Deshalb registrieren bei www.wahlalternative2013.de und die FREIEN WÄHLER ankreuzen. Merkel oder Steinbrück dürfen das EU-Desaster nicht weiter vertiefen für Deutschland !!

nobum

13.10.2012, 11:59 Uhr

Die Praxisgebühr soll den GKV-Patienten mitteilen, dass Gesundheitsleistungen nicht umsonst sind. Die FDP will mit der Praxisgebühr die Stimmen der Patienten kaufen und damit über 5 % kommen.
Besser wäre es, die Beiträge zu senken, damit die Arbeitsnebenkosten sinken.

Account gelöscht!

13.10.2012, 12:09 Uhr

Die Praxisgebühr hat überhaupt keinen Sinn gehabt.
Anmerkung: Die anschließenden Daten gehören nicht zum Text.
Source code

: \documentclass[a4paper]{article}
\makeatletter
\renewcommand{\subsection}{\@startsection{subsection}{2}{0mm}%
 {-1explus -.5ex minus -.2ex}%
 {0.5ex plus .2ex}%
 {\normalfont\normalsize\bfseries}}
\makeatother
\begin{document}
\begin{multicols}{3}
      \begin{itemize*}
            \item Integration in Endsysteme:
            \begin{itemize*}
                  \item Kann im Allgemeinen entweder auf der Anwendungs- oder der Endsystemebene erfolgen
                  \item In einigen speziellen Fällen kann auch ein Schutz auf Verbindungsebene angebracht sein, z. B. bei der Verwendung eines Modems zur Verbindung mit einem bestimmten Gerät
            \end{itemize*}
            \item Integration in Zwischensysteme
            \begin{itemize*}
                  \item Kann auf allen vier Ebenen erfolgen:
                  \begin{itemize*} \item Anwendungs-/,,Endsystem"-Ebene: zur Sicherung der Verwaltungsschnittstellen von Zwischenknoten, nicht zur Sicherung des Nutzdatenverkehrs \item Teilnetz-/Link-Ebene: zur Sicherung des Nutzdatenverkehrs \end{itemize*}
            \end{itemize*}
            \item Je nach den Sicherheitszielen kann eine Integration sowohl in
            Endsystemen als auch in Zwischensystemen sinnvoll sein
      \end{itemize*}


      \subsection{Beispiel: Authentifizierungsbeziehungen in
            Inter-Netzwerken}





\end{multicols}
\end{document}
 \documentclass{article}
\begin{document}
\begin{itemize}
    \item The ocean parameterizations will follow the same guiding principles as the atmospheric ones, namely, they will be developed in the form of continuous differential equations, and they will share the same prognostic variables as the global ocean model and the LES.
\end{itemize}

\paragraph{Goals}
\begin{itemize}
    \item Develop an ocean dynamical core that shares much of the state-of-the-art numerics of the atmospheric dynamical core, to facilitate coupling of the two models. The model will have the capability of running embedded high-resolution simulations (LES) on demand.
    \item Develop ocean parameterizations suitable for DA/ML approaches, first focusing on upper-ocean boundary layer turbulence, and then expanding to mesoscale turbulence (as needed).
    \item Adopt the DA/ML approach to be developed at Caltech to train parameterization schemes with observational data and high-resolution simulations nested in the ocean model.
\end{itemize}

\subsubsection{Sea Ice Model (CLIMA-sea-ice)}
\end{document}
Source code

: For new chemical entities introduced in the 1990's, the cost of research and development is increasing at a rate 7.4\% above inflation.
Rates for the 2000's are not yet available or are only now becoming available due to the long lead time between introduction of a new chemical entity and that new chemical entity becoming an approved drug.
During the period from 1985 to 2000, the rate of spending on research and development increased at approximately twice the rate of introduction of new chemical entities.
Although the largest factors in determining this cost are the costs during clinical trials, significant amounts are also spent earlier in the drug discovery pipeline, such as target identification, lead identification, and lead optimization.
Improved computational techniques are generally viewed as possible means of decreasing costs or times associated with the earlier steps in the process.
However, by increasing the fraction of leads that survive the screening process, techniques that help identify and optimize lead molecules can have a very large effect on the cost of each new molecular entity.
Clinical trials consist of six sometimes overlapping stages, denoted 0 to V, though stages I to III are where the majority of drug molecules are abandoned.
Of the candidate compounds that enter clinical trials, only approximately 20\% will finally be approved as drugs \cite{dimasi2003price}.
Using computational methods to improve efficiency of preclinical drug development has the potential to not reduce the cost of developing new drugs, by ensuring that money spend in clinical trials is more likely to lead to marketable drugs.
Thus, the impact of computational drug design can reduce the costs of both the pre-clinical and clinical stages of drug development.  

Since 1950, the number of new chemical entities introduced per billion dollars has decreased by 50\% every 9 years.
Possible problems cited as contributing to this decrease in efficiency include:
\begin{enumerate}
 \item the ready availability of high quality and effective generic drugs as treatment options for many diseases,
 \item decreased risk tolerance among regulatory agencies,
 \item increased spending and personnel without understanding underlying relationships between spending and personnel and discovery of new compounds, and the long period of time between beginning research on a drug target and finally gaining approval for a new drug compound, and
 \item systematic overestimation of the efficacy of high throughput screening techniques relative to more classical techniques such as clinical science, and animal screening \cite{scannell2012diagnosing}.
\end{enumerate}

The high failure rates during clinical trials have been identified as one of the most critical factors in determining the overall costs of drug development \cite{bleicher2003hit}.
Das war der Regierung aber egal. Hauptsache noch eine Kanüle in die Adern der deutschen Bürger gestochen um Geld abzuzapfen. 1000 verschiedene Nadeln und alle nur zum Zwecke des abzapfens sind platziert - bis der Bürger blutleer zusammenbricht. Nein, leben soll die Kuh, die gemolken werden soll - also zieht man die Praxisgebühr-Nadel wieder heraus. Auch wegen der Wahlen 2013. Jetzt kommen die Geldgeschenke ! Danke Merkel.